PROBLEM:
Copy out all lines in the material below that contain the string "United".

TASK INPUTS:

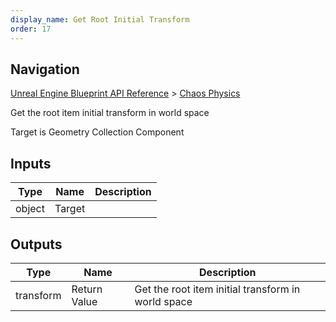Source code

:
 ```yaml
---
display_name: Get Root Initial Transform
order: 17
---
```

## Navigation

[Unreal Engine Blueprint API Reference](https://dev.epicgames.com/documentation/en-us/unreal-engine/BlueprintAPI) > [Chaos Physics](https://dev.epicgames.com/documentation/en-us/unreal-engine/BlueprintAPI/ChaosPhysics)

Get the root item initial transform in world space

Target is Geometry Collection Component

## Inputs

| Type | Name | Description |
| --- | --- | --- |
| object | Target |  |

## Outputs

| Type | Name | Description |
| --- | --- | --- |
| transform | Return Value | Get the root item initial transform in world space |
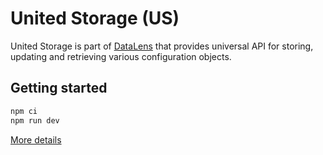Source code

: # United Storage (US)

United Storage is part of [DataLens](https://datalens.tech) that provides universal API for storing, updating and retrieving various configuration objects.

## Getting started

```sh
npm ci
npm run dev
```


[More details](https://github.com/datalens-tech/datalens)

ANSWER:
: # United Storage (US)
United Storage is part of [DataLens](https://datalens.tech) that provides universal API for storing, updating and retrieving various configuration objects.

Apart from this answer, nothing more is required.